═══ LISTED ENTRIES

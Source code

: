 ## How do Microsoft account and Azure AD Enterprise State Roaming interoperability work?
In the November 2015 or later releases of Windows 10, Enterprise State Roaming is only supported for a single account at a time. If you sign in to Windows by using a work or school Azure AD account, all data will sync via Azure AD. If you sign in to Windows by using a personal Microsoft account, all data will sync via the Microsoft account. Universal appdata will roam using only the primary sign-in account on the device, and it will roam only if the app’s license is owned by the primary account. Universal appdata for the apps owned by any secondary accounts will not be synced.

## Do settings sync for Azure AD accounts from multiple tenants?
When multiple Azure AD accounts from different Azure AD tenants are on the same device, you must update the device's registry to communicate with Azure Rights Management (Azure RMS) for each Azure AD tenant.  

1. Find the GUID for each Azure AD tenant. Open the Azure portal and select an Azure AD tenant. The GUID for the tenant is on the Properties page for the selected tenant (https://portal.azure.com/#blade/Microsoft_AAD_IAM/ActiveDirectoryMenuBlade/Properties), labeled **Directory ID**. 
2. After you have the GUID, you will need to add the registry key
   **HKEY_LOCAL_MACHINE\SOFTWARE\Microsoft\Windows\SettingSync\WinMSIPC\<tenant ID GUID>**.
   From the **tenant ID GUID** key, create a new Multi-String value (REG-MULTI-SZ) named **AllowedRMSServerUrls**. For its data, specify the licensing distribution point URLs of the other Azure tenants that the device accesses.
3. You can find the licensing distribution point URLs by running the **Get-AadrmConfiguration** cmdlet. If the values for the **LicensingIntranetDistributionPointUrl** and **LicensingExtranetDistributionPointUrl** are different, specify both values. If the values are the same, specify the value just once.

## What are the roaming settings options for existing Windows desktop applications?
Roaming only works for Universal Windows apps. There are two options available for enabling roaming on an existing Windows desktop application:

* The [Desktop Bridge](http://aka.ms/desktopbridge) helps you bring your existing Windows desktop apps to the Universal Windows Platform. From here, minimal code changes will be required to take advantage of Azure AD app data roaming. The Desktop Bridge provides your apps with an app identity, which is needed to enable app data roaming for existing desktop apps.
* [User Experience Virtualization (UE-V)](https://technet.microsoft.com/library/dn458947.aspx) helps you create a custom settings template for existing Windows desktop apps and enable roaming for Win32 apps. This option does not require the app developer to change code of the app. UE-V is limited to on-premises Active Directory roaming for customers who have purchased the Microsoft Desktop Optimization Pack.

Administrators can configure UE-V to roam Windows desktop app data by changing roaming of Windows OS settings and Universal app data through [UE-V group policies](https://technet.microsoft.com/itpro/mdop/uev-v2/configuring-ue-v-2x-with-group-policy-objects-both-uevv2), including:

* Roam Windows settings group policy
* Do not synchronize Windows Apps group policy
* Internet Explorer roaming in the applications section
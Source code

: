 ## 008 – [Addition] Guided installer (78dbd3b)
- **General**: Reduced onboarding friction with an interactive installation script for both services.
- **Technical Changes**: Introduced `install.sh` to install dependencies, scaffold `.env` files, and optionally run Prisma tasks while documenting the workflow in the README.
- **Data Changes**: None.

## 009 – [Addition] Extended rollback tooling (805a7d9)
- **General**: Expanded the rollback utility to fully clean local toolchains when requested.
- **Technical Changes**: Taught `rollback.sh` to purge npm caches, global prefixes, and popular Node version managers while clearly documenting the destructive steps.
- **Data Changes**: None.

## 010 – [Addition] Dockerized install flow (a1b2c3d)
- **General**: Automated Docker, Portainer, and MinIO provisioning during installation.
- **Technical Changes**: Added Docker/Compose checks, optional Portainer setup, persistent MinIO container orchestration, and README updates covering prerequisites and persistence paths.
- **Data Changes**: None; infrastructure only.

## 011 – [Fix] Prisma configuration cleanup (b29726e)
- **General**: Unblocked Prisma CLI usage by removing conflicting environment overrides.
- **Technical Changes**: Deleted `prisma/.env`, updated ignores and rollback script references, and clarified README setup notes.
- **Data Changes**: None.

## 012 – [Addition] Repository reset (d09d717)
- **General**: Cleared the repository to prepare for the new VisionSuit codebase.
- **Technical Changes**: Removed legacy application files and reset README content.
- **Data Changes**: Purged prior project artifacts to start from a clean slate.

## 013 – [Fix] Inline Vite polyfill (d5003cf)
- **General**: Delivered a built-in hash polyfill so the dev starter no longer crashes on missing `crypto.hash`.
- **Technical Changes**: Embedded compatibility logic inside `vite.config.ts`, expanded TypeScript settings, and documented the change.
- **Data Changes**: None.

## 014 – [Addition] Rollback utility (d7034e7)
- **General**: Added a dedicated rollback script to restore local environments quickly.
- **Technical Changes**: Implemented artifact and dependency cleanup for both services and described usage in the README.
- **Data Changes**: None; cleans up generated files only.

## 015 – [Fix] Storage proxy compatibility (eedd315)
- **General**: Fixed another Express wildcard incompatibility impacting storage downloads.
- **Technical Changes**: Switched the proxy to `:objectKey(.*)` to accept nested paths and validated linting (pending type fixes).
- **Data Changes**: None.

══════

▶ TRY IT: Make a copy of each line in the records above that has the word "only".

▶ TASK OUTPUT:
In the November 2015 or later releases of Windows 10, Enterprise State Roaming is only supported for a single account at a time. If you sign in to Windows by using a work or school Azure AD account, all data will sync via Azure AD. If you sign in to Windows by using a personal Microsoft account, all data will sync via the Microsoft account. Universal appdata will roam using only the primary sign-in account on the device, and it will roam only if the app’s license is owned by the primary account. Universal appdata for the apps owned by any secondary accounts will not be synced.
Roaming only works for Universal Windows apps. There are two options available for enabling roaming on an existing Windows desktop application:
- **Data Changes**: None; infrastructure only.
- **Data Changes**: None; cleans up generated files only.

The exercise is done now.